• MATERIAL FOR THE TASK:
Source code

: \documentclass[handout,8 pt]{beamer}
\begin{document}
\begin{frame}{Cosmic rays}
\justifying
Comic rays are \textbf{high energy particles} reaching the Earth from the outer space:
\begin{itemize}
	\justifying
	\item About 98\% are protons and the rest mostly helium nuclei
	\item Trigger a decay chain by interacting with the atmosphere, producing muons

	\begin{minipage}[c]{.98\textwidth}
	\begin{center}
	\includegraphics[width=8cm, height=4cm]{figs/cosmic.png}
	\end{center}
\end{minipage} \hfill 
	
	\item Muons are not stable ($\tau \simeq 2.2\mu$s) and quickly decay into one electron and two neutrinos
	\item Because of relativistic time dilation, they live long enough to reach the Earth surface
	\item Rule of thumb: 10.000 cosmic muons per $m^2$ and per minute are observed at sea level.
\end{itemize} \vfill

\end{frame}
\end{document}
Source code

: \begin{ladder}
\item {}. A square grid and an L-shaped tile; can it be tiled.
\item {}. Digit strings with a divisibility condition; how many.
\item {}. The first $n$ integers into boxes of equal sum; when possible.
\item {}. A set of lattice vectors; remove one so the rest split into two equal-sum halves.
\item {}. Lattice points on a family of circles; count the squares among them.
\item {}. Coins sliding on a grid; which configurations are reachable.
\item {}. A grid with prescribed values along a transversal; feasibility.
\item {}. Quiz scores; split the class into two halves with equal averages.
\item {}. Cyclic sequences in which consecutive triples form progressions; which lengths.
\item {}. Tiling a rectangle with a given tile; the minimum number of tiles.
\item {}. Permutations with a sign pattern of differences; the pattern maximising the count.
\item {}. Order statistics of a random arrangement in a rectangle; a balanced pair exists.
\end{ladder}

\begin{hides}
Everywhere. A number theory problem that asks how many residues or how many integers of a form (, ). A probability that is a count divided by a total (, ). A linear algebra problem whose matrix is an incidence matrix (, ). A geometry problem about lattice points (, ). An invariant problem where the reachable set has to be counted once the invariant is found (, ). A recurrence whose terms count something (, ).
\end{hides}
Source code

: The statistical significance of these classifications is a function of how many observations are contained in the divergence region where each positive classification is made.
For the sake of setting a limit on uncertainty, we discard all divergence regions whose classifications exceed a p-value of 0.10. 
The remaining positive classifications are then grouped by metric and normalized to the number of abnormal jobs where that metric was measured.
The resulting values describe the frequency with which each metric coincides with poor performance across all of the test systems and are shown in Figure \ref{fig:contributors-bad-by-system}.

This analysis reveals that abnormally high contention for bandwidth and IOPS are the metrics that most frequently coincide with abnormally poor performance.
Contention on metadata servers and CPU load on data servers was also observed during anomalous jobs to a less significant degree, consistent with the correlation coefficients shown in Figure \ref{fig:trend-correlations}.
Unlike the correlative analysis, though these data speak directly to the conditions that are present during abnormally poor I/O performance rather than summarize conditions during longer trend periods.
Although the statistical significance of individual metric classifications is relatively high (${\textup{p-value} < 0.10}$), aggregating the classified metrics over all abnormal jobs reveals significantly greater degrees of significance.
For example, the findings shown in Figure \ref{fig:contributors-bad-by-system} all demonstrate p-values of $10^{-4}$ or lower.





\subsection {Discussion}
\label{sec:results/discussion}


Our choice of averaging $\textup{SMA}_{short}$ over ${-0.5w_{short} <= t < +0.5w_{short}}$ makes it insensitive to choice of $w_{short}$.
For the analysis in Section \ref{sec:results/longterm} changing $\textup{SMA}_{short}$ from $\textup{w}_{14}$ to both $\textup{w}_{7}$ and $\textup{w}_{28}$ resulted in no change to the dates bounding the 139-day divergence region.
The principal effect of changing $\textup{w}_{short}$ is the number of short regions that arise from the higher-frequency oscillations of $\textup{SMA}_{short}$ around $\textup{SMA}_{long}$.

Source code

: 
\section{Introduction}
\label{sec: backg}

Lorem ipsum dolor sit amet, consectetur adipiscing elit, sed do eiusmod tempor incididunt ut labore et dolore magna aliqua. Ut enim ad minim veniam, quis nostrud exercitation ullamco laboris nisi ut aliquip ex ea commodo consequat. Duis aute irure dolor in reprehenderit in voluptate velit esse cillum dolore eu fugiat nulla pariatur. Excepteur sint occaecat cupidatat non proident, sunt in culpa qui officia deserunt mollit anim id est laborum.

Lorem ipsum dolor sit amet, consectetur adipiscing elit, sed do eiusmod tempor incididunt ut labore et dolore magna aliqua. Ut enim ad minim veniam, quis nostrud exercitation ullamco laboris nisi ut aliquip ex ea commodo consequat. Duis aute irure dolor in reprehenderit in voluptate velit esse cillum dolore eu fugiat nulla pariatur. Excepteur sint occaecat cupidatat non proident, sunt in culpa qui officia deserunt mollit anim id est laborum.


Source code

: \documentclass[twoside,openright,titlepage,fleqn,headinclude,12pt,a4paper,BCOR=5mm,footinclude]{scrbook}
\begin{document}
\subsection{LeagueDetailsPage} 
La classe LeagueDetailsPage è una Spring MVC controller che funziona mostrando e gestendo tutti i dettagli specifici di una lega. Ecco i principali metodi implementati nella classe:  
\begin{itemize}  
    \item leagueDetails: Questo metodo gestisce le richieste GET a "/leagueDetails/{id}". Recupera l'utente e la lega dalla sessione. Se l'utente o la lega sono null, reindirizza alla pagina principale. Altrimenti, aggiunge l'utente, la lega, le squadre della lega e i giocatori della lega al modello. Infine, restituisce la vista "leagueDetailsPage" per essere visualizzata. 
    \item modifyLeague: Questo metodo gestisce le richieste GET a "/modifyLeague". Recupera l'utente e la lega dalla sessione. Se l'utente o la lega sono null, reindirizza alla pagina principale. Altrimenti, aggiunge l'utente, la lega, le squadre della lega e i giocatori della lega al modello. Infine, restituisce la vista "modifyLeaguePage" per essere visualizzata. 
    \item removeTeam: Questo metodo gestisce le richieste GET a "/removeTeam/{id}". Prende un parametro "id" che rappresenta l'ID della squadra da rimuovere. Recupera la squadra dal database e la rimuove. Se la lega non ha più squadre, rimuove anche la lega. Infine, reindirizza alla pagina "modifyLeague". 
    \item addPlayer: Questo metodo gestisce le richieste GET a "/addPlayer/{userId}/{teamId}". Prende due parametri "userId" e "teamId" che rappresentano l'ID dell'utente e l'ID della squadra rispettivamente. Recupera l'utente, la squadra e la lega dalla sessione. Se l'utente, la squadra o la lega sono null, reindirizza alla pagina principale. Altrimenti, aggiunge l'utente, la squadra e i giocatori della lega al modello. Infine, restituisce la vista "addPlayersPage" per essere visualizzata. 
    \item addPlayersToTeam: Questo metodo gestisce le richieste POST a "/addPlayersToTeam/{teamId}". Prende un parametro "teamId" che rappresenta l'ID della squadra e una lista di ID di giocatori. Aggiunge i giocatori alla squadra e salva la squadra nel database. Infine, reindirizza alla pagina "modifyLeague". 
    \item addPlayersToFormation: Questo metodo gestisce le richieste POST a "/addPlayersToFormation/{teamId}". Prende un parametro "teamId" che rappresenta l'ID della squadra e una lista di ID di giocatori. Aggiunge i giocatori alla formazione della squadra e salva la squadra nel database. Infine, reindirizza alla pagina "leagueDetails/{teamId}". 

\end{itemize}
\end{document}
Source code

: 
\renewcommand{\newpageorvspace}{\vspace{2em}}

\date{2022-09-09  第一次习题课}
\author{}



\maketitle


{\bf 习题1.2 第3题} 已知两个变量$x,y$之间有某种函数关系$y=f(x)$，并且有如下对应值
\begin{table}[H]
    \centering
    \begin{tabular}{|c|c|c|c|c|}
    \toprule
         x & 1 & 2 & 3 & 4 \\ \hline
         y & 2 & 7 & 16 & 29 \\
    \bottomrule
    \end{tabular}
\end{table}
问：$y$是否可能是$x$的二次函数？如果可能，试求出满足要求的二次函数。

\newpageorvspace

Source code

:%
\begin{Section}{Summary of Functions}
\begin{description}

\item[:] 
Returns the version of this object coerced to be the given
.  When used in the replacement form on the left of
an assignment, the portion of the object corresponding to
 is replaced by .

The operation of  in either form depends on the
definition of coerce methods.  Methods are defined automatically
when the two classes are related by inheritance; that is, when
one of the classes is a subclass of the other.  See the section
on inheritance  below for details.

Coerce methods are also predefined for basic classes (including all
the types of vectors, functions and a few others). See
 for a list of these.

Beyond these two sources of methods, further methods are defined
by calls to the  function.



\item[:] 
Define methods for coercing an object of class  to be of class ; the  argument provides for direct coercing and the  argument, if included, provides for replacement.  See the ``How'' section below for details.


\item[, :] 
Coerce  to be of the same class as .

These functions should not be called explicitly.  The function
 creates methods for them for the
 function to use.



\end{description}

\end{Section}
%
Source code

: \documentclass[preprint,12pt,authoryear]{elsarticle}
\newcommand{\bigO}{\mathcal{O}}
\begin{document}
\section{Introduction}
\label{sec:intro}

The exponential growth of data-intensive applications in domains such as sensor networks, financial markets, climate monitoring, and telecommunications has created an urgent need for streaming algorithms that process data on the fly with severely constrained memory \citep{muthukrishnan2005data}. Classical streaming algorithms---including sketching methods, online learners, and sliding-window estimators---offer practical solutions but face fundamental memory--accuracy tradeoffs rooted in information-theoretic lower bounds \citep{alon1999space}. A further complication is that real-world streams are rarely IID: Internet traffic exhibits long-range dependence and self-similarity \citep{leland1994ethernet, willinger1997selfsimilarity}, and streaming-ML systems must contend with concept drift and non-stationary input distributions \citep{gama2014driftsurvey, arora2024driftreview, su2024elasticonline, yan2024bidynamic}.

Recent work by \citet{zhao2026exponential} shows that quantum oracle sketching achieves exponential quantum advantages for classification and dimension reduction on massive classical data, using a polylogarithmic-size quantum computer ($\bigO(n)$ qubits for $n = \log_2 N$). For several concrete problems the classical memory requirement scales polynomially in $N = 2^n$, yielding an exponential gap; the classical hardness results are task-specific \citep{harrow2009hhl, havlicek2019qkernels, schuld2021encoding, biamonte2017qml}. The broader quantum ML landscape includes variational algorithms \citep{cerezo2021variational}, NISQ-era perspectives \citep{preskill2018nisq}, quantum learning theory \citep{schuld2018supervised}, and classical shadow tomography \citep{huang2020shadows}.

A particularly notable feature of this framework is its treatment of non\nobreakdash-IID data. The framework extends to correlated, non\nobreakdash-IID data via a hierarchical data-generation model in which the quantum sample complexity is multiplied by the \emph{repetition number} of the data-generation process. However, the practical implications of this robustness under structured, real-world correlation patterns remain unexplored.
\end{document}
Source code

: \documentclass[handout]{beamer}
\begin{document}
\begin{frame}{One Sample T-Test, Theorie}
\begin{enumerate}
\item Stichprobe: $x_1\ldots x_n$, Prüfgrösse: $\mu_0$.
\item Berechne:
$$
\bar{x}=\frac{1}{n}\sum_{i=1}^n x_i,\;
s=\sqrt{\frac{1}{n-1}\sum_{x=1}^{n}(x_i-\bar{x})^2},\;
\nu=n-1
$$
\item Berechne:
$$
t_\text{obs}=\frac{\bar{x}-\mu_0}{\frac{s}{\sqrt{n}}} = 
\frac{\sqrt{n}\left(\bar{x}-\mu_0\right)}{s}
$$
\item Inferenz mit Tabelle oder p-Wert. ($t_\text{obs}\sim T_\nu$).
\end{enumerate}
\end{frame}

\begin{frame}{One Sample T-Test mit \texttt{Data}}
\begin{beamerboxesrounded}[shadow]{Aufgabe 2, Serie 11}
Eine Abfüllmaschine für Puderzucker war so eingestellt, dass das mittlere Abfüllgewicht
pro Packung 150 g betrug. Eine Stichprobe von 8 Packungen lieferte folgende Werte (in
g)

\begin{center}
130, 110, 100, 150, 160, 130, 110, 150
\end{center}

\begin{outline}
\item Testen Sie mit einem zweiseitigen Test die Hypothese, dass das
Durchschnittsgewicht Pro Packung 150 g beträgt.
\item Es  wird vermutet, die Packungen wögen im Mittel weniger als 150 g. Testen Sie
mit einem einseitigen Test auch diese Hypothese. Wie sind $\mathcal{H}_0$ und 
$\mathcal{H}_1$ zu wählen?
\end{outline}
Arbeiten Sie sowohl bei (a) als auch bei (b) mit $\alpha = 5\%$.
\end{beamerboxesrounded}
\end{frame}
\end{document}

• PROBLEM TO WORK ON: Reproduce each line of the records in which "halves" appears.

• RESPONSE:
\item {}. A set of lattice vectors; remove one so the rest split into two equal-sum halves.
\item {}. Quiz scores; split the class into two halves with equal averages.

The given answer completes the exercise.